Whats holding ~100% D GUI back?

Sat Nov 30 16:41:34 UTC 2019

On Friday, 29 November 2019 at 23:55:55 UTC, Ola Fosheim Grøstad 
wrote:
> On Friday, 29 November 2019 at 16:40:01 UTC, Gregor Mückl wrote:
>> This presentation is of course a simplification of what is 
>> going on in a GPU, but it gets the core idea across. AMD and 
>> nVidia do have a lot of documentation that goes into some more 
>> detail, but at some point you're going to hit a wall.
>
> I think it is a bit interesting that Intel was pushing their 
> Phi solution (many Pentium-cores), but seems to not update it 
> recently. So I wonder if they will be pushing more independent 
> GPU cores on-die (CPU-chip). It would make sense for them to 
> build one architecture that can cover many market segments.
>

Intel Xe is supposed to be a dedicated GPU. I expect a radical 
departure from their x86 cores and their previous Xeon Phi chips 
that used a reduced x86 instruction set. Any successor to that 
needs more cores, but these can be a lot simpler.
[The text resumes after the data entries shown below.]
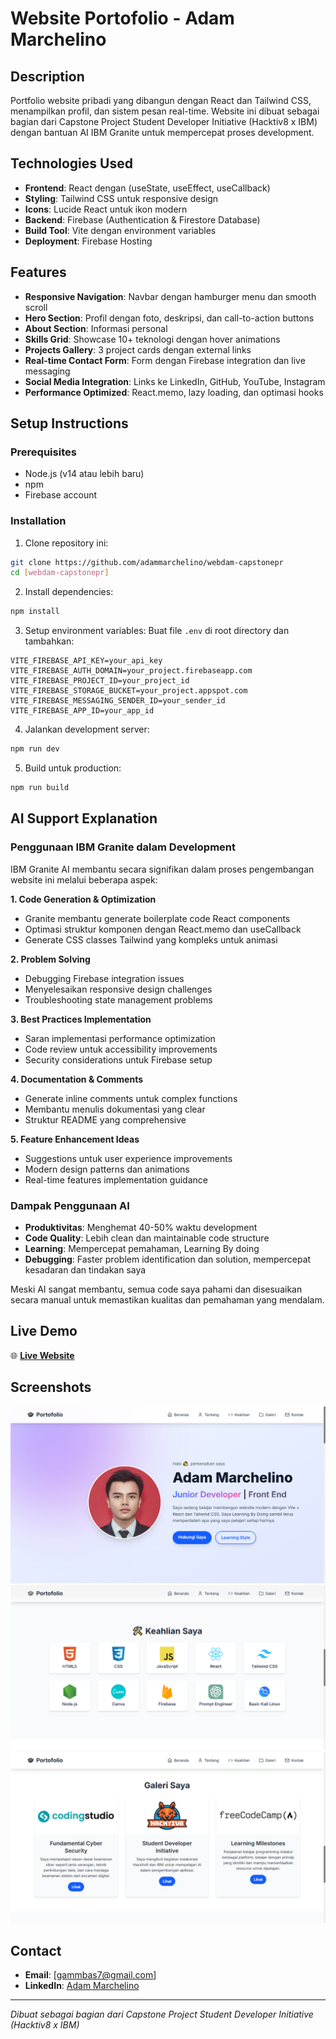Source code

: # Website Portofolio - Adam Marchelino

## Description
Portfolio website pribadi yang dibangun dengan React dan Tailwind CSS, menampilkan profil, dan sistem pesan real-time. Website ini dibuat sebagai bagian dari Capstone Project Student Developer Initiative (Hacktiv8 x IBM) dengan bantuan AI IBM Granite untuk mempercepat proses development.

## Technologies Used
- **Frontend**: React dengan (useState, useEffect, useCallback)
- **Styling**: Tailwind CSS untuk responsive design
- **Icons**: Lucide React untuk ikon modern
- **Backend**: Firebase (Authentication & Firestore Database)
- **Build Tool**: Vite dengan environment variables
- **Deployment**: Firebase Hosting

## Features
- **Responsive Navigation**: Navbar dengan hamburger menu dan smooth scroll
- **Hero Section**: Profil dengan foto, deskripsi, dan call-to-action buttons
- **About Section**: Informasi personal
- **Skills Grid**: Showcase 10+ teknologi dengan hover animations
- **Projects Gallery**: 3 project cards dengan external links
- **Real-time Contact Form**: Form dengan Firebase integration dan live messaging
- **Social Media Integration**: Links ke LinkedIn, GitHub, YouTube, Instagram
- **Performance Optimized**: React.memo, lazy loading, dan optimasi hooks

## Setup Instructions

### Prerequisites
- Node.js (v14 atau lebih baru)
- npm
- Firebase account

### Installation
1. Clone repository ini:
```bash
git clone https://github.com/adammarchelino/webdam-capstonepr
cd [webdam-capstonepr]
```

2. Install dependencies:
```bash
npm install
```

3. Setup environment variables:
Buat file `.env` di root directory dan tambahkan:
```
VITE_FIREBASE_API_KEY=your_api_key
VITE_FIREBASE_AUTH_DOMAIN=your_project.firebaseapp.com
VITE_FIREBASE_PROJECT_ID=your_project_id
VITE_FIREBASE_STORAGE_BUCKET=your_project.appspot.com
VITE_FIREBASE_MESSAGING_SENDER_ID=your_sender_id
VITE_FIREBASE_APP_ID=your_app_id
```

4. Jalankan development server:
```bash
npm run dev
```

5. Build untuk production:
```bash
npm run build
```

## AI Support Explanation

### Penggunaan IBM Granite dalam Development

IBM Granite AI membantu secara signifikan dalam proses pengembangan website ini melalui beberapa aspek:

**1. Code Generation & Optimization**
- Granite membantu generate boilerplate code React components
- Optimasi struktur komponen dengan React.memo dan useCallback
- Generate CSS classes Tailwind yang kompleks untuk animasi

**2. Problem Solving**
- Debugging Firebase integration issues
- Menyelesaikan responsive design challenges
- Troubleshooting state management problems

**3. Best Practices Implementation**
- Saran implementasi performance optimization
- Code review untuk accessibility improvements
- Security considerations untuk Firebase setup

**4. Documentation & Comments**
- Generate inline comments untuk complex functions
- Membantu menulis dokumentasi yang clear
- Struktur README yang comprehensive

**5. Feature Enhancement Ideas**
- Suggestions untuk user experience improvements
- Modern design patterns dan animations
- Real-time features implementation guidance

### Dampak Penggunaan AI
- **Produktivitas**: Menghemat 40-50% waktu development
- **Code Quality**: Lebih clean dan maintainable code structure
- **Learning**: Mempercepat pemahaman, Learning By doing
- **Debugging**: Faster problem identification dan solution, mempercepat kesadaran dan tindakan saya

Meski AI sangat membantu, semua code saya pahami dan disesuaikan secara manual untuk memastikan kualitas dan pemahaman yang mendalam.

## Live Demo
🌐 **[Live Website](https://webdam-capstonepr.web.app/)**

## Screenshots
![Hero Section](./images/Hero.png)
![Skills Section](./images/Skills.png)
![Gallery](./images/Gallery.png)

## Contact
- **Email**: [gammbas7@gmail.com]
- **LinkedIn**: [Adam Marchelino](https://www.linkedin.com/in/adam-marchelino/)

---
*Dibuat sebagai bagian dari Capstone Project Student Developer Initiative (Hacktiv8 x IBM)*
>> The convolutions for aurealization are done in the frequency 
>> domain. Room impulse responses are quite long (up to several 
>> seconds), so a time domain convolutions are barely feasible 
>> offline. The only feasible way is to use the convolution 
>> theorem, transform everything into frequency space, multiply 
>> it there, and transform things back...
>
> I remember reading a paper about casting rays into a 3D model 
> to estimate an acoustic model for the room in the mid 90s. I 
> assume they didn't do it real time.
>

Back in the 90s they probably didn't. But this is slowly becoming 
feasible. See e.g.

https://www.oculus.com/blog/simulating-dynamic-soundscapes-at-facebook-reality-labs/

This has been released as part of the Oculus Audio SDK earlier 
this year.

> I guess you could create a psychoacoustic parametric model that 
> works in the time domain... it wouldn't be very accurate, but I 
> wonder if it still could be effective. It is not like Hollywood 
> movies have accurate sound...  We have optic illusions for the 
> visual system, but there are also auditive illusions for the 
> aural systems. E.g. shepard tones that ascend forever, and I've 
> heard the same have been done with motion of sound by morphing 
> the phase of a sound over speakers, that have been carefully 
> placed with an exact distance between them, so that a sound 
> moves to the left forever. I find such things kinda neat... :)
>

I think what you're getting to is filter chains that emulate 
reverb, but stay in the time domain. The canonical artificial 
reverb is the Schroeder reverberator. However, you still need a 
target RT60 to get the correct reverb tail length.

You can try to derive that time in various ways. Path tracing is 
one. Maybe you could get away with an estimated reverb time based 
on the Sabine equation. I've never tried. Microsoft Research is 
working on an approach that precomputed wave propagation using 
FDTD and resorts to runtime lookup of these results.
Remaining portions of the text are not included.